◆ Data records
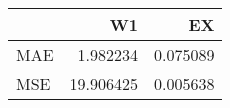 \begin{tabular}{lrr}
\toprule
{} &         W1 &        EX \\
\midrule
MAE &   1.982234 &  0.075089 \\
MSE &  19.906425 &  0.005638 \\
\bottomrule
\end{tabular}
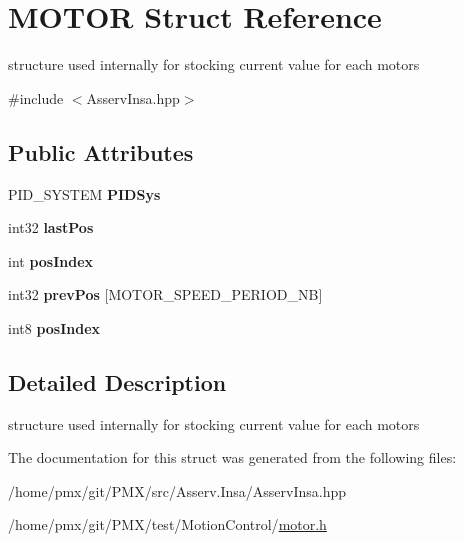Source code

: \hypertarget{structMOTOR}{}\section{M\+O\+T\+OR Struct Reference}
\label{structMOTOR}


structure used internally for stocking current value for each motors  




{\ttfamily \#include $<$Asserv\+Insa.\+hpp$>$}

\subsection*{Public Attributes}
\begin{DoxyCompactItemize}
\item 
\mbox{\label{structMOTOR_ad494bbc3103cda3f35bdd7fc1b5d28ab}} 
P\+I\+D\+\_\+\+S\+Y\+S\+T\+EM {\bfseries P\+I\+D\+Sys}
\item 
\mbox{\label{structMOTOR_a13e2bfbd2f8585027ace0233711f5fcb}} 
int32 {\bfseries last\+Pos}
\item 
\mbox{\label{structMOTOR_a5c9997178b28567b10110ed7bad82d38}} 
int {\bfseries pos\+Index}
\item 
\mbox{\label{structMOTOR_aad3591d98b4813e08a413f730e68f455}} 
int32 {\bfseries prev\+Pos} \mbox{[}M\+O\+T\+O\+R\+\_\+\+S\+P\+E\+E\+D\+\_\+\+P\+E\+R\+I\+O\+D\+\_\+\+NB\mbox{]}
\item 
\mbox{\label{structMOTOR_a67baa250d4305eb731d1463aef8c912f}} 
int8 {\bfseries pos\+Index}
\end{DoxyCompactItemize}


\subsection{Detailed Description}
structure used internally for stocking current value for each motors 

The documentation for this struct was generated from the following files\+:\begin{DoxyCompactItemize}
\item 
/home/pmx/git/\+P\+M\+X/src/\+Asserv.\+Insa/Asserv\+Insa.\+hpp\item 
/home/pmx/git/\+P\+M\+X/test/\+Motion\+Control/\hyperlink{motor_8h}{motor.\+h}\end{DoxyCompactItemize}
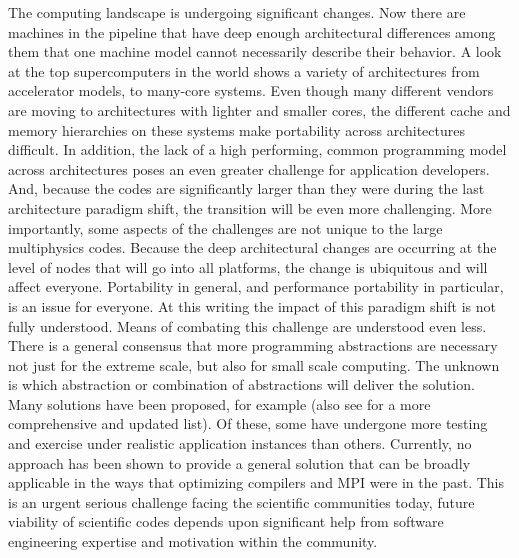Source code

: The computing landscape is undergoing significant changes. Now there are machines
in the pipeline that have deep enough architectural differences among
them that one machine model cannot necessarily describe their behavior.  A look at the top supercomputers in the world shows a variety of architectures from accelerator models, to many-core systems.  Even though many different vendors are moving to architectures with lighter and smaller cores, the different cache and memory hierarchies on these systems make portability across architectures difficult.  In addition, the lack of a high performing, common programming model across architectures poses an even greater challenge for application developers.  And, because
the codes are significantly larger than they were during the last
architecture paradigm shift, the transition will be even more challenging.  More importantly, some aspects of the
challenges are not unique to the large multiphysics codes. Because the
deep architectural changes are occurring at the level of nodes that
will go into all platforms, the change is ubiquitous and will
affect everyone. Portability in general, and performance
portability in particular, is an issue for everyone. At this writing
the impact of this paradigm shift is not fully understood. Means of
combating this challenge are understood even less. There is a general
consensus that more programming abstractions are necessary not just
for the extreme scale, but also for small scale computing. The unknown
is which abstraction or combination of abstractions will deliver the
solution. Many solutions have been proposed, for example \cite{PADAL14} (also
see \cite{IDEAS} for a more comprehensive and updated
list). Of these, some have undergone more testing and exercise under
realistic application instances than others. Currently, no approach has been shown to provide a general solution that can be broadly
applicable in the ways that optimizing compilers and MPI were
in the past. This is an urgent serious challenge facing the scientific
communities today, future viability of scientific codes depends upon
significant help from software engineering expertise and motivation
within the community. 

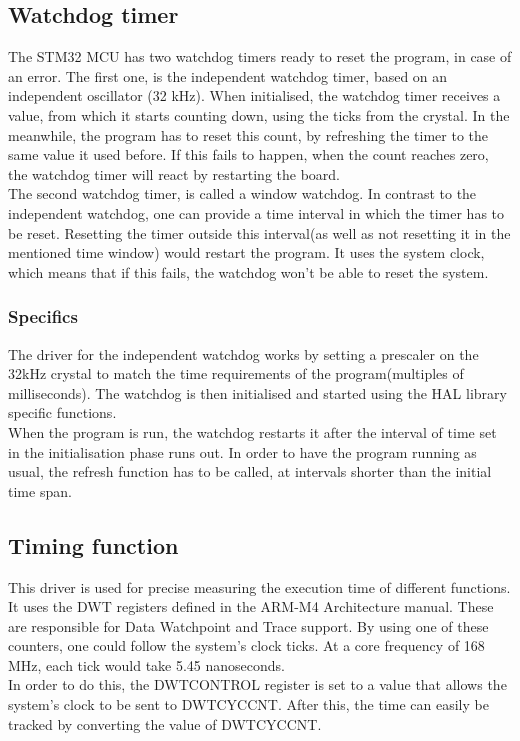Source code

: \subsection{Watchdog timer}
The STM32 MCU has two watchdog timers ready to reset the program, in case of an error.
The first one, is the independent watchdog timer, based on an independent oscillator (32 kHz).
When initialised, the watchdog timer receives a value, from which it starts counting down, using
the ticks from the crystal. In the meanwhile, the program has to reset this count, by refreshing 
the timer to the same value it used before. If this fails to happen, when the count reaches zero, 
the watchdog timer will react by restarting the board.
\\
The second watchdog timer, is called a window watchdog. In contrast to the independent watchdog, 
one can provide a time interval in which the timer has to be reset. Resetting the timer outside this interval(as well as not resetting it in the mentioned time window) would restart the program. It uses 
the system clock, which means that if this fails, the watchdog won't be able to reset the system.

\subsubsection{Specifics}
The driver for the independent watchdog works by setting a prescaler on the 32kHz crystal to match 
the time requirements of the program(multiples of milliseconds). The watchdog is then initialised 
and started using the HAL library specific functions. \\
When the program is run, the watchdog restarts it after the interval of time set in the initialisation
phase runs out. In order to have the program running as usual, the refresh function has to be called,
 at intervals shorter than the initial time span.

\subsection{Timing function}
This driver is used for precise measuring the execution time of different functions. It uses the DWT
 registers defined in the ARM-M4 Architecture manual. These are responsible for Data Watchpoint 
 and Trace support. By using one of these counters, one could follow the system's clock ticks. 
 At a core frequency of 168 MHz, each tick would take 5.45 nanoseconds.\\
In order to do this, the DWT\textunderscore CONTROL register is set to a value that allows the system's clock to be sent to DWT\textunderscore CYCCNT. After this, the time can easily be tracked by converting the value of DWT\textunderscore CYCCNT.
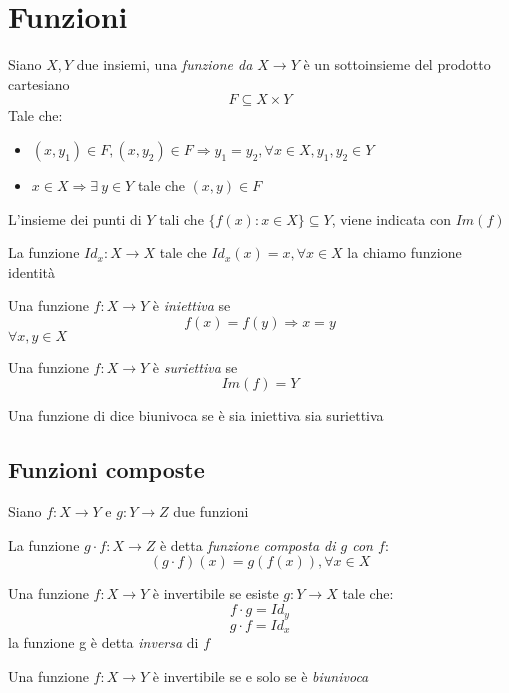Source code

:    \section{Funzioni}
        \begin{definition}[Funzione]
            Siano $X,Y$ due insiemi, una \emph{funzione da $X \rightarrow Y$} è un sottoinsieme del prodotto cartesiano $$F \subseteq X\times Y$$
            Tale che:
            \begin{itemize}
                \item $(x,y_1) \in F, (x,y_2) \in F \Rightarrow y_1 = y_2, \forall x \in X, y_1,y_2 \in Y$
                \item $x \in X \Rightarrow \exists \ y \in Y$ tale che $(x,y) \in F$ 
            \end{itemize}
        \end{definition}
        \begin{definition}
            L'insieme dei punti di $Y$ tali che $\{f(x):x \in X\} \subseteq Y$, viene indicata con $Im(f)$
        \end{definition}
        \begin{definition}
            La funzione $Id_x : X \rightarrow X$ tale che $Id_x(x) = x, \forall x \in X$ la chiamo funzione identità
        \end{definition}
        \begin{definition}
            Una funzione $f : X \rightarrow Y$ è \emph{iniettiva} se $$f(x)=f(y) \Rightarrow x=y$$ $\forall x,y \in X$
        \end{definition}
        \begin{definition}
            Una funzione $f : X \rightarrow Y$ è \emph{suriettiva} se $$Im(f)=Y$$ 
        \end{definition}
        \begin{definition}
            Una funzione di dice biunivoca se è sia iniettiva sia suriettiva
        \end{definition}
        \subsection{Funzioni composte}
            Siano $f: X \rightarrow Y$ e $g: Y \rightarrow Z$ due funzioni
            \begin{definition}
                La funzione $g \cdot f : X \rightarrow Z$ è detta \emph{funzione composta di $g$ con $f$}: $$(g \cdot f)(x) = g(f(x)), \forall x \in X$$
            \end{definition}
            \begin{definition}
                Una funzione $f: X \rightarrow Y$ è invertibile se esiste $g: Y \rightarrow X$ tale che:
                $$f \cdot g = Id_y$$
                $$g\cdot f = Id_x$$
                la funzione g è detta \emph{inversa} di $f$
            \end{definition}
            \begin{proposition}
                Una funzione $f: X \rightarrow Y$ è invertibile se e solo se è \emph{biunivoca}
            \end{proposition}
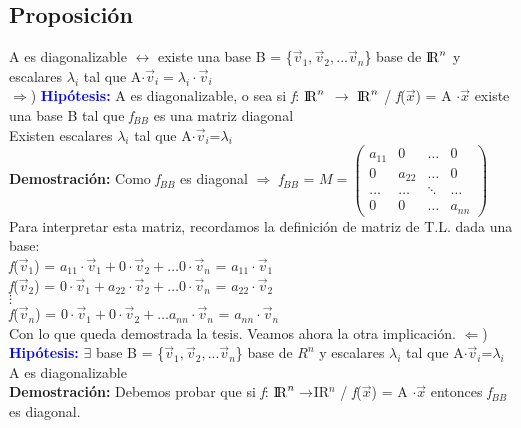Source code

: \documentclass{article}
\begin{document}
\subsection{Proposición}
A es diagonalizable $\leftrightarrow$ existe una base B = \{$\vec{v}_{1}, \vec{v}_2,... \vec{v}_n $\} base de ${\rm I\!R}^{n}$ y escalares $\lambda_{i}$ tal que A$\cdot\vec{v}_{i}=\lambda_{i}\cdot\vec{v}_{i}$\\
$\Rightarrow$) {\bfseries \textcolor{blue}{Hipótesis:}} A es diagonalizable, o sea si \textit{f}: ${\rm I\!R}^{n}$ $\rightarrow$ ${\rm I\!R}^{n}$ / \textit{f}($\vec{x}$) = A $\cdot \vec{x}$ existe una base B tal que \textbardbl \textit{f}\textbardbl $_{BB}$ \indent es una matriz diagonal\\
\indent{\bfseries \textcolor{red}{Tesis:}} Existen escalares $\lambda_{i}$ tal que A$\cdot\vec{v}_{i}$=$\lambda_{i}$ \\
\textbf{Demostración:} Como \textbardbl \textit{f}\textbardbl $_{BB}$ es diagonal $\Rightarrow$ \textbardbl \textit{f}\textbardbl $_{BB}$ = $M = \begin{pmatrix} a_{11}&0&\ldots&0\\ 0&a_{22}&\ldots&0\\ \ldots&\ldots&\ddots&\ldots\\ 0&0&\ldots&a_{nn} \end{pmatrix}$ \\
Para interpretar esta matriz, recordamos la definición de matriz de T.L. dada una base:\\
\textit{f}($\vec{v}_{1}$) = $a_{11}\cdot\vec{v}_1 + 0\cdot\vec{v}_2 + \ldots 0\cdot\vec{v}_{n}$ = $a_{11}\cdot\vec{v}_1$\\
\textit{f}($\vec{v}_{2}$) = $0\cdot\vec{v}_1 + a_{22}\cdot\vec{v}_2 + \ldots 0\cdot\vec{v}_{n}$ = $a_{22}\cdot\vec{v}_2$\\
$\vdots$\\
\textit{f}($\vec{v}_{n}$) = $0\cdot\vec{v}_1 + 0\cdot\vec{v}_2 + \ldots a_{nn}\cdot\vec{v}_{n}$ = $a_{nn}\cdot\vec{v}_n$ \\
Con lo que queda demostrada la tesis. Veamos ahora la otra implicación.
\newpage
$\Leftarrow$) {\bfseries \textcolor{blue}{Hipótesis:}} $\exists$ base B = \{$\vec{v}_{1}, \vec{v}_2,... \vec{v}_n $\} base de $R^{n}$ y escalares $\lambda_{i}$ tal que A$\cdot\vec{v}_{i}$=$\lambda_{i}$\\
\indent \indent {\bfseries \textcolor{red}{Tesis:}} A es diagonalizable \\
\textbf{Demostración:} Debemos probar que si \textit{f}: ${\rm I\!R}^{n}\rightarrow ${\rm I\!R}$^{n}$ / \textit{f}($\vec{x}$) = A $\cdot \vec{x}$ entonces \textbardbl \textit{f}\textbardbl $_{BB}$ es diagonal. \\
\end{document}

◆ What to work on
Exactly as written, restate the lines above from the opening line through the one holding "in the pipeline", omitting the pictures.

◆ Result of this task
 \begin{tabular}{lrr}
\toprule
{} &         W1 &        EX \\
\midrule
MAE &   1.982234 &  0.075089 \\
MSE &  19.906425 &  0.005638 \\
\bottomrule
\end{tabular}
Source code

: \hypertarget{structMOTOR}{}\section{M\+O\+T\+OR Struct Reference}
\label{structMOTOR}


structure used internally for stocking current value for each motors  




{\ttfamily \#include $<$Asserv\+Insa.\+hpp$>$}

\subsection*{Public Attributes}
\begin{DoxyCompactItemize}
\item 
\mbox{\label{structMOTOR_ad494bbc3103cda3f35bdd7fc1b5d28ab}} 
P\+I\+D\+\_\+\+S\+Y\+S\+T\+EM {\bfseries P\+I\+D\+Sys}
\item 
\mbox{\label{structMOTOR_a13e2bfbd2f8585027ace0233711f5fcb}} 
int32 {\bfseries last\+Pos}
\item 
\mbox{\label{structMOTOR_a5c9997178b28567b10110ed7bad82d38}} 
int {\bfseries pos\+Index}
\item 
\mbox{\label{structMOTOR_aad3591d98b4813e08a413f730e68f455}} 
int32 {\bfseries prev\+Pos} \mbox{[}M\+O\+T\+O\+R\+\_\+\+S\+P\+E\+E\+D\+\_\+\+P\+E\+R\+I\+O\+D\+\_\+\+NB\mbox{]}
\item 
\mbox{\label{structMOTOR_a67baa250d4305eb731d1463aef8c912f}} 
int8 {\bfseries pos\+Index}
\end{DoxyCompactItemize}


\subsection{Detailed Description}
structure used internally for stocking current value for each motors 

The documentation for this struct was generated from the following files\+:\begin{DoxyCompactItemize}
\item 
/home/pmx/git/\+P\+M\+X/src/\+Asserv.\+Insa/Asserv\+Insa.\+hpp\item 
/home/pmx/git/\+P\+M\+X/test/\+Motion\+Control/\hyperlink{motor_8h}{motor.\+h}\end{DoxyCompactItemize}
Source code

: The computing landscape is undergoing significant changes. Now there are machines
in the pipeline that have deep enough architectural differences among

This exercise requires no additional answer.